Work out how many lines in the records include the word "CREATE", then answer with nothing but that number.

□ □ □

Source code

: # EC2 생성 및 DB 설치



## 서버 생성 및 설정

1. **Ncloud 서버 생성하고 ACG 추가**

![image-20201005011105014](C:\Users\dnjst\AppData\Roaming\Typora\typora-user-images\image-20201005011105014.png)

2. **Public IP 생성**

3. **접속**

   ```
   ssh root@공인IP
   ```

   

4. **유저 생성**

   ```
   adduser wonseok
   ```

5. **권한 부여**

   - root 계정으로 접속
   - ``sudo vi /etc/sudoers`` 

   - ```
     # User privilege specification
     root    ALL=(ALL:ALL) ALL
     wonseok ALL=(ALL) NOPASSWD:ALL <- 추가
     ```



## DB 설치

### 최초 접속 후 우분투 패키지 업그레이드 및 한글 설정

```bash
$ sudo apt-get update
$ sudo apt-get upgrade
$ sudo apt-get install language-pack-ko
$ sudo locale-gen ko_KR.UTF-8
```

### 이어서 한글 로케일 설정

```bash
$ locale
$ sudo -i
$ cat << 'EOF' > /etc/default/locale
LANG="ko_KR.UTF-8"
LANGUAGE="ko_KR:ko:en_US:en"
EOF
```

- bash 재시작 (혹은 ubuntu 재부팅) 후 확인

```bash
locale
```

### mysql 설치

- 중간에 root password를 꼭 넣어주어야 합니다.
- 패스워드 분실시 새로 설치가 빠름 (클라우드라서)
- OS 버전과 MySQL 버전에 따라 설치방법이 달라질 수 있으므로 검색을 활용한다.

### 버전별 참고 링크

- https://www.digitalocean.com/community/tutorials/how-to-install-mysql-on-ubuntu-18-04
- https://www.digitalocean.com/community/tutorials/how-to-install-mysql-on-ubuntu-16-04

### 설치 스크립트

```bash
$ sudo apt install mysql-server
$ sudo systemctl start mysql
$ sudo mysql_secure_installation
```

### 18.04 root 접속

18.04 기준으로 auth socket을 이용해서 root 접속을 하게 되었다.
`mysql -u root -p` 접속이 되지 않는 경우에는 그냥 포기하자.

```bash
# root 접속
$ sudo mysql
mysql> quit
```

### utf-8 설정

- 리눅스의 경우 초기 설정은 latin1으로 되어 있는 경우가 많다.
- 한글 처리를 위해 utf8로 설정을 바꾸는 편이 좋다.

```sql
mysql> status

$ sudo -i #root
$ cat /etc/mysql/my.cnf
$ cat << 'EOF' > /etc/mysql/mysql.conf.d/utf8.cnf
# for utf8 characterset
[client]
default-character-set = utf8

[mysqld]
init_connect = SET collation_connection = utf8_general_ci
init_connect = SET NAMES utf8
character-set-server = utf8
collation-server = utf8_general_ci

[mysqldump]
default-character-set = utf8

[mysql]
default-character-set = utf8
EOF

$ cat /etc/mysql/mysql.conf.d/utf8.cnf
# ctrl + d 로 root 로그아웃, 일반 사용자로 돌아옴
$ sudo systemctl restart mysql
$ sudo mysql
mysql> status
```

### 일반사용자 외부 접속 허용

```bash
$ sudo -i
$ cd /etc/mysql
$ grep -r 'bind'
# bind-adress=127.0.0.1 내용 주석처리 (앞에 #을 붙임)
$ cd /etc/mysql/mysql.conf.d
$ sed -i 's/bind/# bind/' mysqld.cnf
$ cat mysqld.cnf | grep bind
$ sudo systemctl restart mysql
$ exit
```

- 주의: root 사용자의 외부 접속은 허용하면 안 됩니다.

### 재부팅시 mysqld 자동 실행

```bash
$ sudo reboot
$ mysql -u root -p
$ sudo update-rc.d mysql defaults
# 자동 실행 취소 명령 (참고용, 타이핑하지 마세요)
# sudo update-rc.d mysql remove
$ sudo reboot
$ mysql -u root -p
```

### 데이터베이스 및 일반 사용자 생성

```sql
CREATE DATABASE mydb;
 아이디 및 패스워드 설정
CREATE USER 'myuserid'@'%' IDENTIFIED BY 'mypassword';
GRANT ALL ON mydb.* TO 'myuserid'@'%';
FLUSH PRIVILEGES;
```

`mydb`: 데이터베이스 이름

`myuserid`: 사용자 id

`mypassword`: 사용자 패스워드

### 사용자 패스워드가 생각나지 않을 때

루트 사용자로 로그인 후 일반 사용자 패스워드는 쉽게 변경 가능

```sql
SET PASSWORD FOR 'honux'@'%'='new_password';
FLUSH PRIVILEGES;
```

□ □ □

YOUR RESPONSE:
2